Avez-vous pris une décision concernant le dixième mois de bourse ?
 
C’était un engagement pris par le Président et il sera tenu. Le dixième mois de bourse, c’est décidé. Tous les étudiants ayant complété leur dossier dans les temps, bénéficieront donc de dix mois de bourse sur l’année universitaire 2011-2012. Les versements commenceront dès la première quinzaine de septembre.
 
Pourtant, en août, François Baroin semblait insinuer que cette mesure serait dure à financer…
 
Je me suis beaucoup battu sur le sujet, avec l’appui de Nicolas Sarkozy et de François Fillon. Par ce signe politique fort, le gouvernement montre qu’il ne mène pas une politique d’austérité aveugle et qu’il n’est pas sourd aux réalités du terrain. Mieux gérer nos dépenses ne se fait pas au détriment de la jeunesse. Depuis quatre ans, le gouvernement a d’ailleurs fait un effort majeur vis-à-vis des boursiers, qui sont passés de 470 000 en 2007 à 600 000 en 2011. Et cette année sera celle où nous aurons accompagné le plus grand nombre d’étudiants.
 
Les syndicats parlent d’une augmentation de 4% du coût de la vie étudiante cette année. Etes-vous d’accord avec cette analyse ?
 
On ne va pas faire une bataille de chiffres. Mais je tiens à souligner que malgré la crise, nous avons refusé l’explosion des frais de scolarité. Leur augmentation a été raisonnable et la France fait toujours partie des pays européens où les études sont les moins chères.
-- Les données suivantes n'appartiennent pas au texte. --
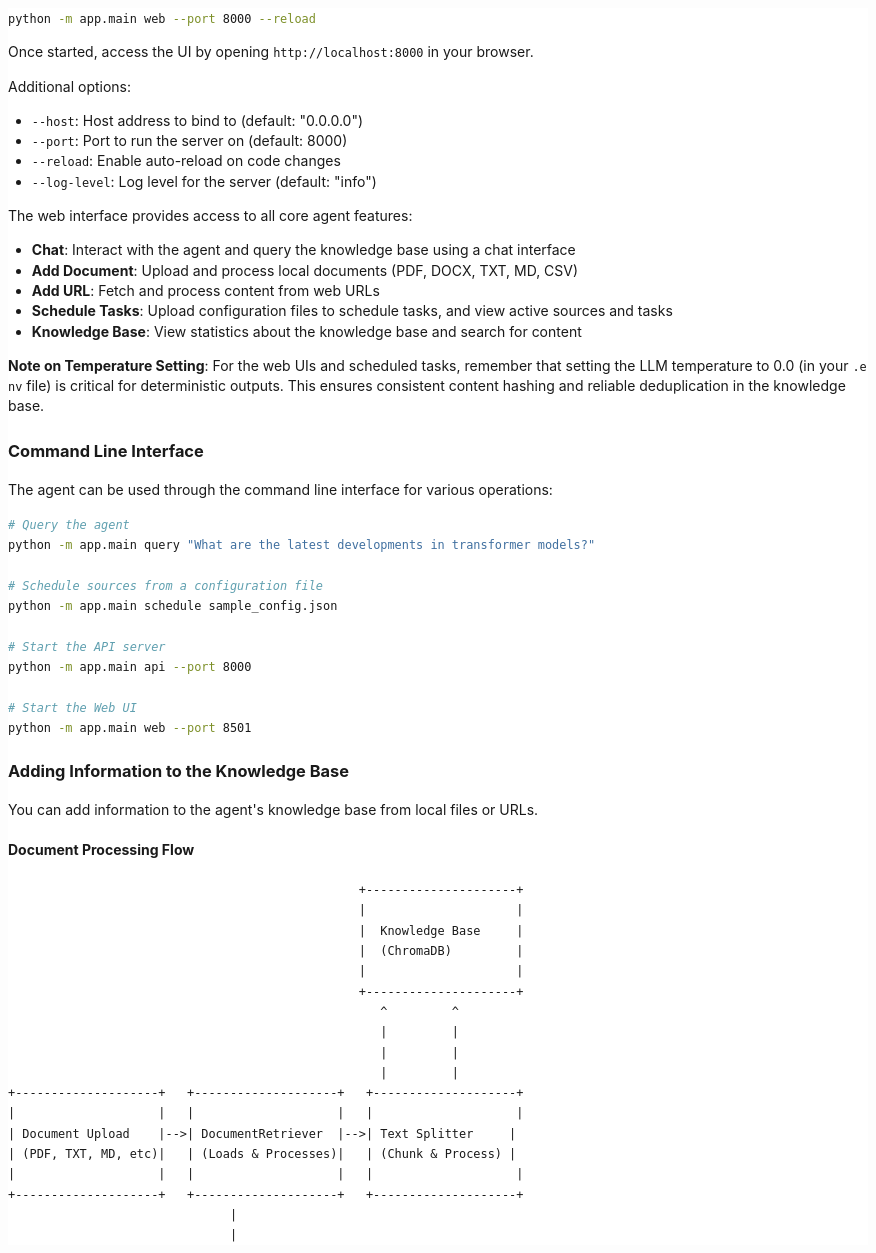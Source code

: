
 ```bash
python -m app.main web --port 8000 --reload
```

Once started, access the UI by opening `http://localhost:8000` in your browser.

Additional options:
- `--host`: Host address to bind to (default: "0.0.0.0")
- `--port`: Port to run the server on (default: 8000)
- `--reload`: Enable auto-reload on code changes
- `--log-level`: Log level for the server (default: "info")

The web interface provides access to all core agent features:

- **Chat**: Interact with the agent and query the knowledge base using a chat interface
- **Add Document**: Upload and process local documents (PDF, DOCX, TXT, MD, CSV)
- **Add URL**: Fetch and process content from web URLs
- **Schedule Tasks**: Upload configuration files to schedule tasks, and view active sources and tasks
- **Knowledge Base**: View statistics about the knowledge base and search for content

**Note on Temperature Setting**: For the web UIs and scheduled tasks, remember that setting the LLM temperature to 0.0 (in your `.env` file) is critical for deterministic outputs. This ensures consistent content hashing and reliable deduplication in the knowledge base.

### Command Line Interface

The agent can be used through the command line interface for various operations:

```bash
# Query the agent
python -m app.main query "What are the latest developments in transformer models?"

# Schedule sources from a configuration file
python -m app.main schedule sample_config.json

# Start the API server
python -m app.main api --port 8000

# Start the Web UI
python -m app.main web --port 8501
```

### Adding Information to the Knowledge Base

You can add information to the agent's knowledge base from local files or URLs.

#### Document Processing Flow

```
                                                 +---------------------+
                                                 |                     |
                                                 |  Knowledge Base     |
                                                 |  (ChromaDB)         |
                                                 |                     |
                                                 +---------------------+
                                                    ^         ^
                                                    |         |
                                                    |         |
                                                    |         |
+--------------------+   +--------------------+   +--------------------+
|                    |   |                    |   |                    |
| Document Upload    |-->| DocumentRetriever  |-->| Text Splitter     |
| (PDF, TXT, MD, etc)|   | (Loads & Processes)|   | (Chunk & Process) |
|                    |   |                    |   |                    |
+--------------------+   +--------------------+   +--------------------+
                               |
                               |
```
Une licence y coute 177 €, alors qu’en Belgique et en Allemagne, il faut débourser 800 €, et au Royaume-Uni jusqu’à 10 000 €.
 
Mais l’addition est lourde, notamment pour les 73% d’étudiants non-boursiers…
 
Nous ne les avons pas oubliés et avons tenu à ce que l’augmentation des droits d’inscription, de la sécurité sociale étudiante et du ticket de restau U reste en deçà de l’inflation. Je n’ai pas l’intention d’en rester là et je souhaite désormais m’attaquer à leurs autres postes de dépenses, mais il est trop tôt pour en parler.
 
Le salariat étudiant est en pleine expansion. Cela vous préoccupe-t-il?
 
Il faut lutter contre les jobs trop longs avec des horaires destructeurs, qui condamnent la réussite des étudiants. Le fait d’avoir allongé l’année universitaire sur dix mois et d’octroyer un dixième mois de bourse est un bon moyen de limiter ce phénomène.